■ **Work instructions**: From the line containing "Add SAML support" to the end of the records below, output each line exactly; include both ends and nothing else.

BEGIN Data excerpts

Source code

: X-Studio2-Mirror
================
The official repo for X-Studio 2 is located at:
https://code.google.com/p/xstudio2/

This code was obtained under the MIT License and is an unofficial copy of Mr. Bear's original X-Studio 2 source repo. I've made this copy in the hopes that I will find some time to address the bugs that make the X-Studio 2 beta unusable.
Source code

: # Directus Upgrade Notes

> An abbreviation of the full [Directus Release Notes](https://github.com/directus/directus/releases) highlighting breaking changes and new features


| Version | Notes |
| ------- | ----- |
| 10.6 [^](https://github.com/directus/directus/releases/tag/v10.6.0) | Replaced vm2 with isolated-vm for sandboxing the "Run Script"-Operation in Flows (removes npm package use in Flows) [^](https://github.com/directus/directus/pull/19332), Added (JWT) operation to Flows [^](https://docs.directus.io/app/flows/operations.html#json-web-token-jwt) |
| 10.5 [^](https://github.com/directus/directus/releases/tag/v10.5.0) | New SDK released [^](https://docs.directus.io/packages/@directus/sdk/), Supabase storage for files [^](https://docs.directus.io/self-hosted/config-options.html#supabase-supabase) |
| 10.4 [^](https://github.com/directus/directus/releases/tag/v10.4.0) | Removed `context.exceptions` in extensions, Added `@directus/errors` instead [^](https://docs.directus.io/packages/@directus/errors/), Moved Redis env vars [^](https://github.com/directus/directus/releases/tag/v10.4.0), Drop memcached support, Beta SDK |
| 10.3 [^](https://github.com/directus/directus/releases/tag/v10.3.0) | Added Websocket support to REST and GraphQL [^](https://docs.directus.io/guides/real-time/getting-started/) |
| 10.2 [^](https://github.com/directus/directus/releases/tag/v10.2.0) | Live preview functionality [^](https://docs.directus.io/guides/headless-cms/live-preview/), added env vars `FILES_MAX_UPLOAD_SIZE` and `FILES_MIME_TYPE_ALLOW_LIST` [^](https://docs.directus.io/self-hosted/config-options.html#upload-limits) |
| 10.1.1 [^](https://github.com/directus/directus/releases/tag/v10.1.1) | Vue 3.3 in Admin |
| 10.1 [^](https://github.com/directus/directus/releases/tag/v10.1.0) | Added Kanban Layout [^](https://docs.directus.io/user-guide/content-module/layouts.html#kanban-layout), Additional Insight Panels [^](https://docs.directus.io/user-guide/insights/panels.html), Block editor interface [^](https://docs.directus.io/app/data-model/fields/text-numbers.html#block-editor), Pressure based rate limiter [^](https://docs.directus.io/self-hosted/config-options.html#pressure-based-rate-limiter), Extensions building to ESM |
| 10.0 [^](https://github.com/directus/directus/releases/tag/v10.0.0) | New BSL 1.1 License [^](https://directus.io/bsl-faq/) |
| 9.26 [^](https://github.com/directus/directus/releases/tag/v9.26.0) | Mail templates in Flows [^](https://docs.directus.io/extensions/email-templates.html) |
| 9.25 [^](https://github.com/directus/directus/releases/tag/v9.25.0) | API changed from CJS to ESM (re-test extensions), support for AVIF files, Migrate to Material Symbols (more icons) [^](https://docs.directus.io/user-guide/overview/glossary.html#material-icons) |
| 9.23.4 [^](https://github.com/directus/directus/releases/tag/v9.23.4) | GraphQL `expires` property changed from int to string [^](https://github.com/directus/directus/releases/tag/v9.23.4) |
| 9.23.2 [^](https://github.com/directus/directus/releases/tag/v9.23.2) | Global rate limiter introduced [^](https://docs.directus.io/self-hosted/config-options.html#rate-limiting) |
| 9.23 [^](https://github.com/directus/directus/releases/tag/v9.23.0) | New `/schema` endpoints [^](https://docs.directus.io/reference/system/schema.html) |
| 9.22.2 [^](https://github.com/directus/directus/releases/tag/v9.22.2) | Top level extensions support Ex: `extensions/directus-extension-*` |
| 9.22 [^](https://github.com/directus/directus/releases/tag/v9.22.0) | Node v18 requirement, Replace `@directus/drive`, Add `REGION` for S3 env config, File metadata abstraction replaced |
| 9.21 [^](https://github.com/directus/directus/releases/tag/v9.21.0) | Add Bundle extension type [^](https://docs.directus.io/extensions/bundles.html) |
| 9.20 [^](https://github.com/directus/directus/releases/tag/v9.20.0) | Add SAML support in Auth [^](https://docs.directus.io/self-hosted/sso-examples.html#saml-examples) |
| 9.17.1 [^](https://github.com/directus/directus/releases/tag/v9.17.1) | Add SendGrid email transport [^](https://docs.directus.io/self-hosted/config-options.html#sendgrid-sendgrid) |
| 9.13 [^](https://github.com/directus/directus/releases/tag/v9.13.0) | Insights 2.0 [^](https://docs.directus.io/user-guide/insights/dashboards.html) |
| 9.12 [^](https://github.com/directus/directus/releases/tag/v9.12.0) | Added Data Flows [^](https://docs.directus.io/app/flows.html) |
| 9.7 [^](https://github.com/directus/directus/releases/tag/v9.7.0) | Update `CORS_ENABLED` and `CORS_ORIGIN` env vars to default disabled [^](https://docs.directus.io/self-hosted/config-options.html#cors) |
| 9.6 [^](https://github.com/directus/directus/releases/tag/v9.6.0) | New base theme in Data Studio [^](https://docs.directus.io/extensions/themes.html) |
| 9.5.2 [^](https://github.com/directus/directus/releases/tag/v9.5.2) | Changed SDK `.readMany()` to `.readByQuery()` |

END Data excerpts

■ **Expected answer**:
| 9.20 [^](https://github.com/directus/directus/releases/tag/v9.20.0) | Add SAML support in Auth [^](https://docs.directus.io/self-hosted/sso-examples.html#saml-examples) |
| 9.17.1 [^](https://github.com/directus/directus/releases/tag/v9.17.1) | Add SendGrid email transport [^](https://docs.directus.io/self-hosted/config-options.html#sendgrid-sendgrid) |
| 9.13 [^](https://github.com/directus/directus/releases/tag/v9.13.0) | Insights 2.0 [^](https://docs.directus.io/user-guide/insights/dashboards.html) |
| 9.12 [^](https://github.com/directus/directus/releases/tag/v9.12.0) | Added Data Flows [^](https://docs.directus.io/app/flows.html) |
| 9.7 [^](https://github.com/directus/directus/releases/tag/v9.7.0) | Update `CORS_ENABLED` and `CORS_ORIGIN` env vars to default disabled [^](https://docs.directus.io/self-hosted/config-options.html#cors) |
| 9.6 [^](https://github.com/directus/directus/releases/tag/v9.6.0) | New base theme in Data Studio [^](https://docs.directus.io/extensions/themes.html) |
| 9.5.2 [^](https://github.com/directus/directus/releases/tag/v9.5.2) | Changed SDK `.readMany()` to `.readByQuery()` |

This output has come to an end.